[[ Excerpted records, beginning ]]
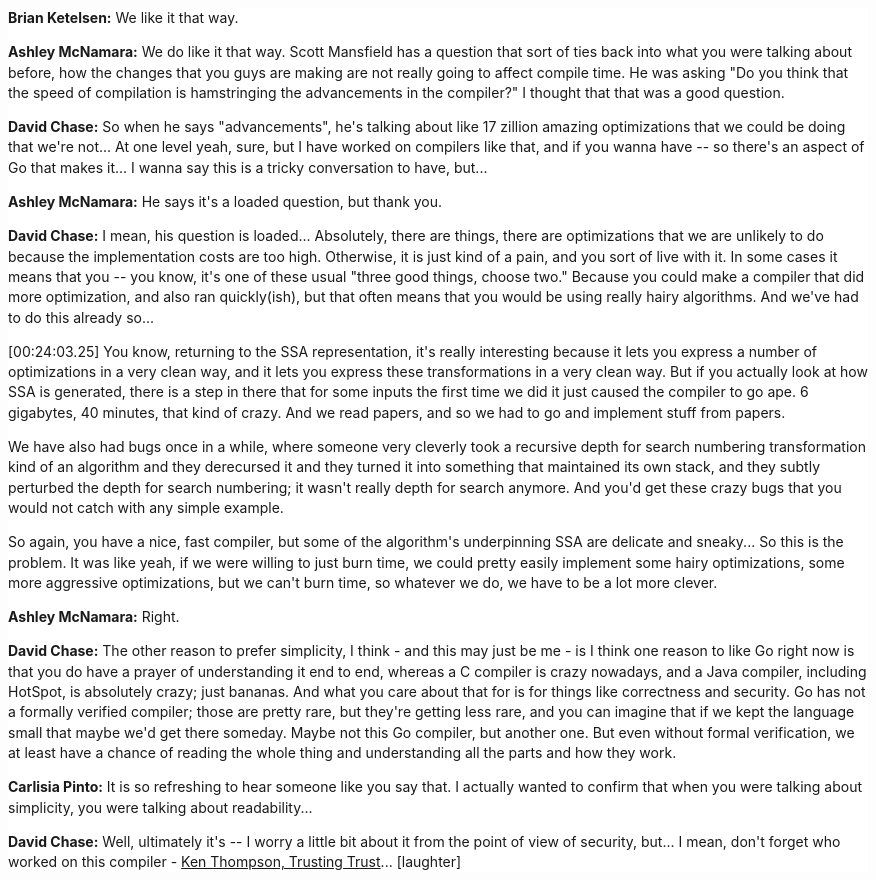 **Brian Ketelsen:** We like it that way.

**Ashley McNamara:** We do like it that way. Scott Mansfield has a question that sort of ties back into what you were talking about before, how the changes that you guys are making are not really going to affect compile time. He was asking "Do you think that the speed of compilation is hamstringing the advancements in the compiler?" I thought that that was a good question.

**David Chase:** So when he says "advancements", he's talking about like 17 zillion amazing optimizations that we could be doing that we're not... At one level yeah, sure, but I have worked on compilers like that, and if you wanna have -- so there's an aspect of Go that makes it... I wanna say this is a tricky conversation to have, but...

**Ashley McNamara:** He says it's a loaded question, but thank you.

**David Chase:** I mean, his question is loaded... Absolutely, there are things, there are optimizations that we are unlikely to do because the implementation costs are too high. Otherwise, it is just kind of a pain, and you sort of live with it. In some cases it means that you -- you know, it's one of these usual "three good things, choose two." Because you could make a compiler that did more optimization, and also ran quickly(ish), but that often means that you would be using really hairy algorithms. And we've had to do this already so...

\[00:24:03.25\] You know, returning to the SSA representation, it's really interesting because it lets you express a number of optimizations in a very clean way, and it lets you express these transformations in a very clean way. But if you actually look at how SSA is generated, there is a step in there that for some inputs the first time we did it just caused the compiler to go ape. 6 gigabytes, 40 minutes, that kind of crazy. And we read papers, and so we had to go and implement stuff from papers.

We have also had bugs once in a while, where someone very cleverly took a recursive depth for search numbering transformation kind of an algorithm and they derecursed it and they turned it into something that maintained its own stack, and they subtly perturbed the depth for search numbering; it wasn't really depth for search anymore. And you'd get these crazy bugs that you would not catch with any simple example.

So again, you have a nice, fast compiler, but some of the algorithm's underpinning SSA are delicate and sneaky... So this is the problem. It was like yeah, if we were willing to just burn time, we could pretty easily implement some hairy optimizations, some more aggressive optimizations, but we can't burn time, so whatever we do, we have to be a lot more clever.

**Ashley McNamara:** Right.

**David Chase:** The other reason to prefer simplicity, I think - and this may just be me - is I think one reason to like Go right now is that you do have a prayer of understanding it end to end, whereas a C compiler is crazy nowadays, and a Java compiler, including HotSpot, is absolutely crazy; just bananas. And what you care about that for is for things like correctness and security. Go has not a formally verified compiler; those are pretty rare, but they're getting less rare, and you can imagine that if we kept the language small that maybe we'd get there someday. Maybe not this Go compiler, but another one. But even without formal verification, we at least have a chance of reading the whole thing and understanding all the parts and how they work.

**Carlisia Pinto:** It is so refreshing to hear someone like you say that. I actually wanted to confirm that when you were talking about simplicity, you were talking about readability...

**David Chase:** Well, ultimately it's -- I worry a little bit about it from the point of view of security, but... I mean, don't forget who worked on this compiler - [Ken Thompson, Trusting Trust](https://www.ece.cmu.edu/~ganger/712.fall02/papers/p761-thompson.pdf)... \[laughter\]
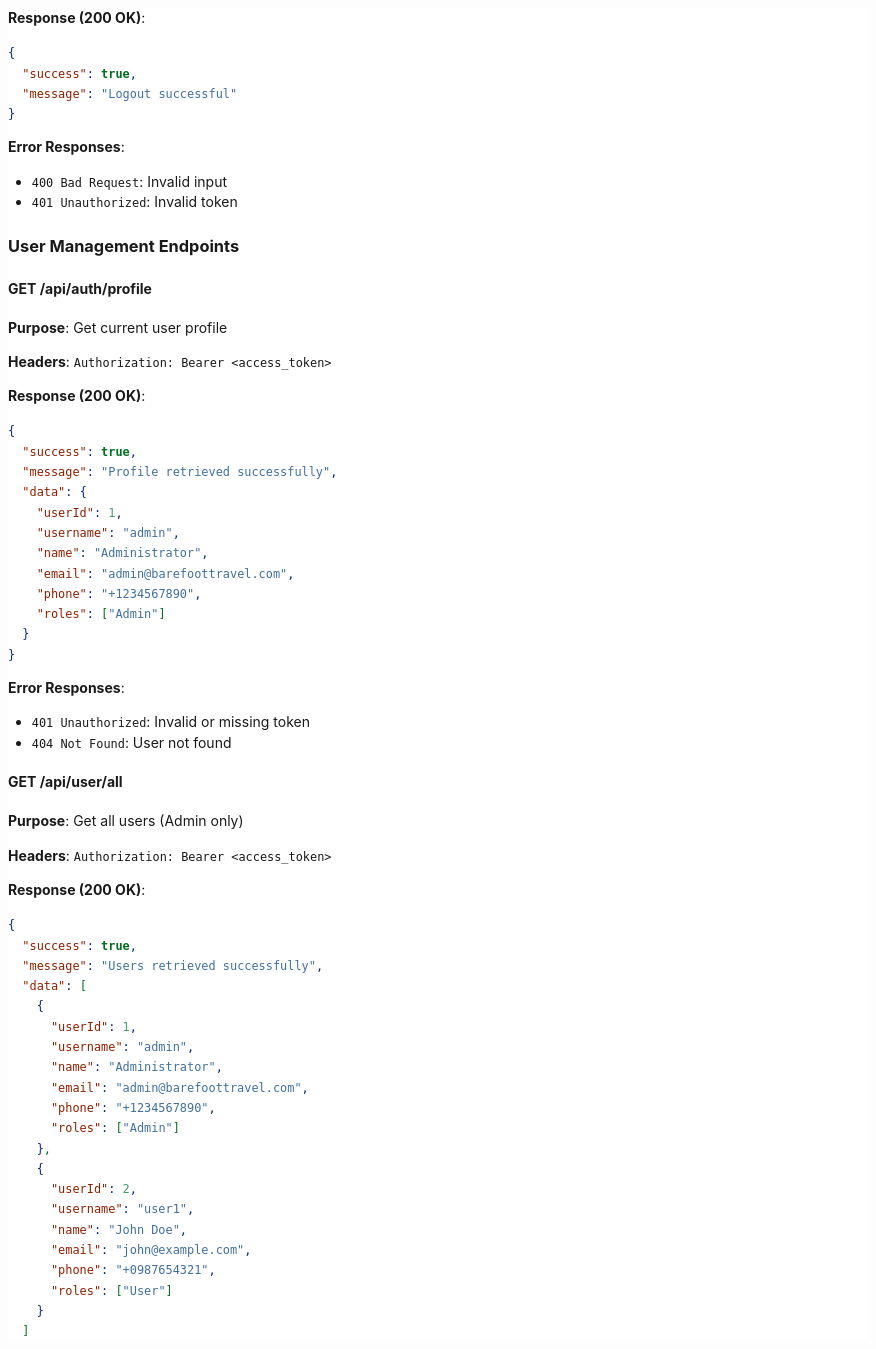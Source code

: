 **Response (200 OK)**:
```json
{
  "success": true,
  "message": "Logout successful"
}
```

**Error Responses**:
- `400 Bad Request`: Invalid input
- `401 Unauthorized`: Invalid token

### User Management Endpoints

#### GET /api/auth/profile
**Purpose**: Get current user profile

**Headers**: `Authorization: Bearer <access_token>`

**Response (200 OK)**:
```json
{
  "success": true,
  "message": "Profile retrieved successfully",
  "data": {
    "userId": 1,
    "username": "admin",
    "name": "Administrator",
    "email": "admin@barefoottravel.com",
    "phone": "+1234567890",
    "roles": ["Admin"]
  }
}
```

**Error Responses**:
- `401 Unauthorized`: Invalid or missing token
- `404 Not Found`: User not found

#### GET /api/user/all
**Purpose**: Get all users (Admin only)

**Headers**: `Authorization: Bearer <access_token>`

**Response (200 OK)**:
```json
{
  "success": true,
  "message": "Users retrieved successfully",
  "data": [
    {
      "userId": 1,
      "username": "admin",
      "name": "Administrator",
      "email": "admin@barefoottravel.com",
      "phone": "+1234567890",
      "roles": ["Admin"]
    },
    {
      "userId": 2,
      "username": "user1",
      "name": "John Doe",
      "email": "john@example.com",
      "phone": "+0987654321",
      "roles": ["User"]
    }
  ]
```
[[ Excerpted records, end ]]
**Work item**
None of the pictures belongs in the answer, but all the entries must be repeated exactly.

**Reply to the exercise**
 **Brian Ketelsen:** We like it that way.

**Ashley McNamara:** We do like it that way. Scott Mansfield has a question that sort of ties back into what you were talking about before, how the changes that you guys are making are not really going to affect compile time. He was asking "Do you think that the speed of compilation is hamstringing the advancements in the compiler?" I thought that that was a good question.

**David Chase:** So when he says "advancements", he's talking about like 17 zillion amazing optimizations that we could be doing that we're not... At one level yeah, sure, but I have worked on compilers like that, and if you wanna have -- so there's an aspect of Go that makes it... I wanna say this is a tricky conversation to have, but...

**Ashley McNamara:** He says it's a loaded question, but thank you.

**David Chase:** I mean, his question is loaded... Absolutely, there are things, there are optimizations that we are unlikely to do because the implementation costs are too high. Otherwise, it is just kind of a pain, and you sort of live with it. In some cases it means that you -- you know, it's one of these usual "three good things, choose two." Because you could make a compiler that did more optimization, and also ran quickly(ish), but that often means that you would be using really hairy algorithms. And we've had to do this already so...

\[00:24:03.25\] You know, returning to the SSA representation, it's really interesting because it lets you express a number of optimizations in a very clean way, and it lets you express these transformations in a very clean way. But if you actually look at how SSA is generated, there is a step in there that for some inputs the first time we did it just caused the compiler to go ape. 6 gigabytes, 40 minutes, that kind of crazy. And we read papers, and so we had to go and implement stuff from papers.

We have also had bugs once in a while, where someone very cleverly took a recursive depth for search numbering transformation kind of an algorithm and they derecursed it and they turned it into something that maintained its own stack, and they subtly perturbed the depth for search numbering; it wasn't really depth for search anymore. And you'd get these crazy bugs that you would not catch with any simple example.

So again, you have a nice, fast compiler, but some of the algorithm's underpinning SSA are delicate and sneaky... So this is the problem. It was like yeah, if we were willing to just burn time, we could pretty easily implement some hairy optimizations, some more aggressive optimizations, but we can't burn time, so whatever we do, we have to be a lot more clever.

**Ashley McNamara:** Right.

**David Chase:** The other reason to prefer simplicity, I think - and this may just be me - is I think one reason to like Go right now is that you do have a prayer of understanding it end to end, whereas a C compiler is crazy nowadays, and a Java compiler, including HotSpot, is absolutely crazy; just bananas. And what you care about that for is for things like correctness and security. Go has not a formally verified compiler; those are pretty rare, but they're getting less rare, and you can imagine that if we kept the language small that maybe we'd get there someday. Maybe not this Go compiler, but another one. But even without formal verification, we at least have a chance of reading the whole thing and understanding all the parts and how they work.

**Carlisia Pinto:** It is so refreshing to hear someone like you say that. I actually wanted to confirm that when you were talking about simplicity, you were talking about readability...

**David Chase:** Well, ultimately it's -- I worry a little bit about it from the point of view of security, but... I mean, don't forget who worked on this compiler - [Ken Thompson, Trusting Trust](https://www.ece.cmu.edu/~ganger/712.fall02/papers/p761-thompson.pdf)... \[laughter\]
Source code

: **Response (200 OK)**:
```json
{
  "success": true,
  "message": "Logout successful"
}
```

**Error Responses**:
- `400 Bad Request`: Invalid input
- `401 Unauthorized`: Invalid token

### User Management Endpoints

#### GET /api/auth/profile
**Purpose**: Get current user profile

**Headers**: `Authorization: Bearer <access_token>`

**Response (200 OK)**:
```json
{
  "success": true,
  "message": "Profile retrieved successfully",
  "data": {
    "userId": 1,
    "username": "admin",
    "name": "Administrator",
    "email": "admin@barefoottravel.com",
    "phone": "+1234567890",
    "roles": ["Admin"]
  }
}
```

**Error Responses**:
- `401 Unauthorized`: Invalid or missing token
- `404 Not Found`: User not found

#### GET /api/user/all
**Purpose**: Get all users (Admin only)

**Headers**: `Authorization: Bearer <access_token>`

**Response (200 OK)**:
```json
{
  "success": true,
  "message": "Users retrieved successfully",
  "data": [
    {
      "userId": 1,
      "username": "admin",
      "name": "Administrator",
      "email": "admin@barefoottravel.com",
      "phone": "+1234567890",
      "roles": ["Admin"]
    },
    {
      "userId": 2,
      "username": "user1",
      "name": "John Doe",
      "email": "john@example.com",
      "phone": "+0987654321",
      "roles": ["User"]
    }
  ]
```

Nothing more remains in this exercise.